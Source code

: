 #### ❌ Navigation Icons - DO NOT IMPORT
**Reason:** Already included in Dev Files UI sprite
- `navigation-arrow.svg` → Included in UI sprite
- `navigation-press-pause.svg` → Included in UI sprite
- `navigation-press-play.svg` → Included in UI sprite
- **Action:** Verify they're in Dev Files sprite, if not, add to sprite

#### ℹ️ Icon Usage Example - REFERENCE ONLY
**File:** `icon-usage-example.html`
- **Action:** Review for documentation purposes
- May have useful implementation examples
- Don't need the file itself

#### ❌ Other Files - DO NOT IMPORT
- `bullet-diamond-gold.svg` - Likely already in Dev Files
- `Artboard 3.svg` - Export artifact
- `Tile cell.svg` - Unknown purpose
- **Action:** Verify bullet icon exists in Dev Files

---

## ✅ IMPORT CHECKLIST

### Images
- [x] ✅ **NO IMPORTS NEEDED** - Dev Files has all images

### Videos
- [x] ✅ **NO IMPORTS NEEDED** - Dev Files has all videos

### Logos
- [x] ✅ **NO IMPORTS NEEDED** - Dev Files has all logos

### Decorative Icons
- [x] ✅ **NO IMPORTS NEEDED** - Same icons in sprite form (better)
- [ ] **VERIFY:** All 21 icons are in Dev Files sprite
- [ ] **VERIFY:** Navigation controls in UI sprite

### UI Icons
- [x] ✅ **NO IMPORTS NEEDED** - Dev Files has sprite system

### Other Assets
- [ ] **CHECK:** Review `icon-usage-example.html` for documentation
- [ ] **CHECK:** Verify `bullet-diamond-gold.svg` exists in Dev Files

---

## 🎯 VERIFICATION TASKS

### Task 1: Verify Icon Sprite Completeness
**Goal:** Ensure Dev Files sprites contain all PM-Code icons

* **Brief**
For each line above that contains the word "NEEDED", copy that line.

* **Task answer**
- [x] ✅ **NO IMPORTS NEEDED** - Dev Files has all images
- [x] ✅ **NO IMPORTS NEEDED** - Dev Files has all videos
- [x] ✅ **NO IMPORTS NEEDED** - Dev Files has all logos
- [x] ✅ **NO IMPORTS NEEDED** - Same icons in sprite form (better)
- [x] ✅ **NO IMPORTS NEEDED** - Dev Files has sprite system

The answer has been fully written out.